This sample chapter is excerpted from Wireless Internet Applications and Architecture: Building Professional Wireless Applications Worldwide.

This chapter is from the book

Our working knowledge of the wireless Internet so far is a mix of concepts and trends. Trends such as "people will use more wireless devices than wired ones" help motivate and anticipate, but they do not really help us understand the principles to write software or deliver wireless content.

"To work for my wireless company, you should be familiar with these ideas," said the director. From this point forward we add the details of an application to the idea. There are six central ideas we have covered that you should know about and that we will illustrate.

  1. The person is mobile. Seems obvious. This idea changes everything once you understand it. The wireless Internet keeps people in motion. Once a person is mobile, the wireless content becomes personal.

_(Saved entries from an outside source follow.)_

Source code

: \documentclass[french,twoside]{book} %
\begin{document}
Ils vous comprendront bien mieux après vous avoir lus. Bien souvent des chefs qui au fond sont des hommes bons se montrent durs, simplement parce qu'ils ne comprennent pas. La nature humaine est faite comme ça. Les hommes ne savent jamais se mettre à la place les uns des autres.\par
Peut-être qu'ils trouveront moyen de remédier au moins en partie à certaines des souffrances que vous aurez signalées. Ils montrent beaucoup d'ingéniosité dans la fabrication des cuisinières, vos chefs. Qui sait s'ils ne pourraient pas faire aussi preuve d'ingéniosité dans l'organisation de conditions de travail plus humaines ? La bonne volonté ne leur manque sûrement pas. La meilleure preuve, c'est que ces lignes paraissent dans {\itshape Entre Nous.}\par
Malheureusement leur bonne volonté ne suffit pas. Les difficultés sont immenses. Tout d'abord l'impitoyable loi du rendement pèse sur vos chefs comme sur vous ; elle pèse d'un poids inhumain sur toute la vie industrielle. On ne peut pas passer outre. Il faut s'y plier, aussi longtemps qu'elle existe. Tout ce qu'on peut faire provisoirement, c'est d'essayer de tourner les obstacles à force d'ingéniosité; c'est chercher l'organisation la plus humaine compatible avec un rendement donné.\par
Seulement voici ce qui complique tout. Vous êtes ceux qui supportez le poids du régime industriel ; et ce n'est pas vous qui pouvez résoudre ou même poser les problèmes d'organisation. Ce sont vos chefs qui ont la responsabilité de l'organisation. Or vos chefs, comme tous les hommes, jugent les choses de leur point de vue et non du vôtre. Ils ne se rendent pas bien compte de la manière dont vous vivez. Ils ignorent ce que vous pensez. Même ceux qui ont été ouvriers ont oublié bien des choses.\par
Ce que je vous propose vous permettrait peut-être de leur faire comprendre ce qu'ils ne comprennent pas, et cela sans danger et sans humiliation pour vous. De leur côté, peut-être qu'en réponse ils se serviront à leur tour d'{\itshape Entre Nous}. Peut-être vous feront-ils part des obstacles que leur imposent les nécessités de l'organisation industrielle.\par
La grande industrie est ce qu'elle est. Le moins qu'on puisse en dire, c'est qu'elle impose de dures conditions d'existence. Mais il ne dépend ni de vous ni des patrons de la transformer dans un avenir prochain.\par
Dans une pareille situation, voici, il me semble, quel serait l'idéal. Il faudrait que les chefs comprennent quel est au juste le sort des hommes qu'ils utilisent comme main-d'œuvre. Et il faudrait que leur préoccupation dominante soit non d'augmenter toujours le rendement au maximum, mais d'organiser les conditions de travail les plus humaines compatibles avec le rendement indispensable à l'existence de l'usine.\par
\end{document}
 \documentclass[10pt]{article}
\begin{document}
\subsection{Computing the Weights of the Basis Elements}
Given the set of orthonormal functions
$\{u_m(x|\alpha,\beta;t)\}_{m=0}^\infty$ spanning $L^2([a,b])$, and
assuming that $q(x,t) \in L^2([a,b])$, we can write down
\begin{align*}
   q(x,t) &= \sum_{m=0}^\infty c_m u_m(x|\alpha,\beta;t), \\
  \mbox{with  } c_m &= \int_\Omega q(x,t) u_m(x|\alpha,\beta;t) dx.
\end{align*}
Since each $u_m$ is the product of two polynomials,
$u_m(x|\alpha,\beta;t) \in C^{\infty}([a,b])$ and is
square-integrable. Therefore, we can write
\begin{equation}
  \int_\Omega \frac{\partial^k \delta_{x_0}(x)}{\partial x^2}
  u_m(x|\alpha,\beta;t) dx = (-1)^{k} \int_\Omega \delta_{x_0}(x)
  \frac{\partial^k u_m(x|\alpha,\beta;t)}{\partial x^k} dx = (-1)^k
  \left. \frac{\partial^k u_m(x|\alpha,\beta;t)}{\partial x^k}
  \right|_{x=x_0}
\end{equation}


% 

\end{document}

The unique qualities of personal behavior are established in the section "Mobile Users Are the Secret" in chapter 2. The practice is discussed in "Defining Your Mobile Audience" in this chapter.

  2. Six devices mobilize the Internet. Wireless devices need to be unified from a programmer's point of view. The characteristics of the Web phone, handheld, pager, voice portal, communicating appliances, and Web PC are introduced in "Close-up Characteristics of Wireless Devices" in chapter 9. A server solution unifies them all, as we will see in chapter 18, "Building Servers and Matching Client Applications."

  3. Four wireless applications drive the wireless Internet. Wireless application programming models include messaging, browsing, interacting, and conversing; they are compared in chapter 5. Programming examples of these applications appear throughout Part II.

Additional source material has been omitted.